A nation-wide evaluation of older people's use of primary health care and its effectiveness in people living in aged care is being done.
The Registry of Senior Australians, started in 2017, includes health care and aged care data from around Australia. When combined, the data gives a picture of Australia's ageing pathways.
Professor Maria Inacio is the registry's director at the South Australian Health and Medical Research Institute. She is leading the evaluation of older people's use of primary health care and the effectiveness of this care in aged care settings, through using these combined data sets.
Professor Inacio said 93 per cent of people in aged care sites visit a GP about 25 times a year, but the results of these visits or if they meet older people's needs are unknown.

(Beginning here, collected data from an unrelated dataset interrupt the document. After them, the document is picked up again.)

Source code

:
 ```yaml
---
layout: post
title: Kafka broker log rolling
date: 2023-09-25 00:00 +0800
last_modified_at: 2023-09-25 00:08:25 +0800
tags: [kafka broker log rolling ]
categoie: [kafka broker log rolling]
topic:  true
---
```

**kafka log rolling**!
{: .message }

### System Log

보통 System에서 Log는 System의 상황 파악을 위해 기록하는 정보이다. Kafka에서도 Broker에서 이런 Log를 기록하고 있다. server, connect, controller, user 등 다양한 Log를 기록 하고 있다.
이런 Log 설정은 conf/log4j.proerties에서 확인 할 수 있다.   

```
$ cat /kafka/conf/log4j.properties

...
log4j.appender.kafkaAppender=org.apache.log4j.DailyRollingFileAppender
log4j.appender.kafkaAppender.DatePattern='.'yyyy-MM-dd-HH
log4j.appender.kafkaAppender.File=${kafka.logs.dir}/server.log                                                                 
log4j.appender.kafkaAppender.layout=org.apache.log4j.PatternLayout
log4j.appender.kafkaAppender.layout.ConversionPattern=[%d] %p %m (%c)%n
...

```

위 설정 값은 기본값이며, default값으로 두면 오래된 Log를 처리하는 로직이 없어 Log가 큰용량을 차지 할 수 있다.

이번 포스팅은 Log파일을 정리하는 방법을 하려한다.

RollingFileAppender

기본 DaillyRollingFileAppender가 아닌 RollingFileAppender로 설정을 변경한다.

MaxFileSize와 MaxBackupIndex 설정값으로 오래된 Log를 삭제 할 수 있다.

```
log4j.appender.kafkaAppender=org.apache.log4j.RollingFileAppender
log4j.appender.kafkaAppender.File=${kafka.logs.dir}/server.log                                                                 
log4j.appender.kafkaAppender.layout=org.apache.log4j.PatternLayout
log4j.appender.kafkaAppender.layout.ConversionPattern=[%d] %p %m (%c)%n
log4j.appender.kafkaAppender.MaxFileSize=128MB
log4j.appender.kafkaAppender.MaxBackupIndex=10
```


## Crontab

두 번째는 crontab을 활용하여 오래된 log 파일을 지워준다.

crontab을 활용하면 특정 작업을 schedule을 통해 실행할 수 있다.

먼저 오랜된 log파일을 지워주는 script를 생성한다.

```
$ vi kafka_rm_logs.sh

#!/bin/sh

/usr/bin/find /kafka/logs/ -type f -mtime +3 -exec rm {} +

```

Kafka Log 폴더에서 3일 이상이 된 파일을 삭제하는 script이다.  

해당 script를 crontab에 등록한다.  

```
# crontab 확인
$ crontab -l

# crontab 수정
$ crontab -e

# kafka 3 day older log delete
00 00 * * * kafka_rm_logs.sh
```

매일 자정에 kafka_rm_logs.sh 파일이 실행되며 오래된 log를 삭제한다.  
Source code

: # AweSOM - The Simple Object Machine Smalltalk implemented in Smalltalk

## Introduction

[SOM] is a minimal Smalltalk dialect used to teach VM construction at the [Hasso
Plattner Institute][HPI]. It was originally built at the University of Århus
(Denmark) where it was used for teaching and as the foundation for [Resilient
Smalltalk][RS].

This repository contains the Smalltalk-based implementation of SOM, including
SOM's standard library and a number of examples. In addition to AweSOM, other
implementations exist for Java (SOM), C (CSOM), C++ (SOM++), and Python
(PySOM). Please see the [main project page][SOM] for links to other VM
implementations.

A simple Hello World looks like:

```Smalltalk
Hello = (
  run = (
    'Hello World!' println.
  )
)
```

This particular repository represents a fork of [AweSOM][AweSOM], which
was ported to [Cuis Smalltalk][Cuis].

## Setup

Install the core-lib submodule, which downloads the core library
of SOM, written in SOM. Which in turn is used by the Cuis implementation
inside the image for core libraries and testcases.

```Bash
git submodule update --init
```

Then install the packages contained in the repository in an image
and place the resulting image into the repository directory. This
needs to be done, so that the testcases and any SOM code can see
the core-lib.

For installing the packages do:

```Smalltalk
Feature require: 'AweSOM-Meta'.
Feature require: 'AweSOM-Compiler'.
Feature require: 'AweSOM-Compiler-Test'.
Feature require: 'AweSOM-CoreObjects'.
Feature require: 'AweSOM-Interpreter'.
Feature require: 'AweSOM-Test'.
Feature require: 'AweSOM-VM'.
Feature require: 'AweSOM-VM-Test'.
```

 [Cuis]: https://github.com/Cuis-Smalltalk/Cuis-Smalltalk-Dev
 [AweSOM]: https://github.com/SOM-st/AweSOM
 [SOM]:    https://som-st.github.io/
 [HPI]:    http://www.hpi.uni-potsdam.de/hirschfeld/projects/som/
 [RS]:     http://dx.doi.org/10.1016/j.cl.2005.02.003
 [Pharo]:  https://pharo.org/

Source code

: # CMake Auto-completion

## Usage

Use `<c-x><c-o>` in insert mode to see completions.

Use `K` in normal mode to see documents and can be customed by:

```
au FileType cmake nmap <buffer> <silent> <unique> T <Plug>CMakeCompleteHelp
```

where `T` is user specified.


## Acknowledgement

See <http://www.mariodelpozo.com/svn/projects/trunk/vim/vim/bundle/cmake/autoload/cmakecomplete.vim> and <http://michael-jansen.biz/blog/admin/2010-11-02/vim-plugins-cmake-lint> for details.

To answer that question, Professor Inacio is examining the relationship of primary health care services with:
"I want to be able to find the services or best combination of services that an older person can get to do the best they can. So, it's better for them, better for the system and less expensive," she said.
So far, Professor Inacio has found there are three health care 'pathways' for older people in aged care sites, which have different mortality results.
She found people who had preventive or multidisciplinary health care had the lowest mortality. This may have been through health assessments, chronic disease management plans or multidisciplinary care plans, medication reviews and accessing allied health services.
Those who saw a GP a few times a year and had few other services had mid-level mortality. Professor Inacio said this was likely due to them having less health issues.
But those who saw a GP often, including urgent, after-hours consultations, had the highest mortality. Professor Inacio said this may be because they had declining health, but also because their health care is not well managed.
"It is reassuring to know that preventive health care can have a positive impact. We need to give people in aged care the best quality of life and the best experience they can have," she said.
But the study showed older people don't get as much preventative healthcare as they should. Professor Inacio said people should have chronic disease management plans and a health assessment and medication review every year. Also, they should get more mental health and allied health services.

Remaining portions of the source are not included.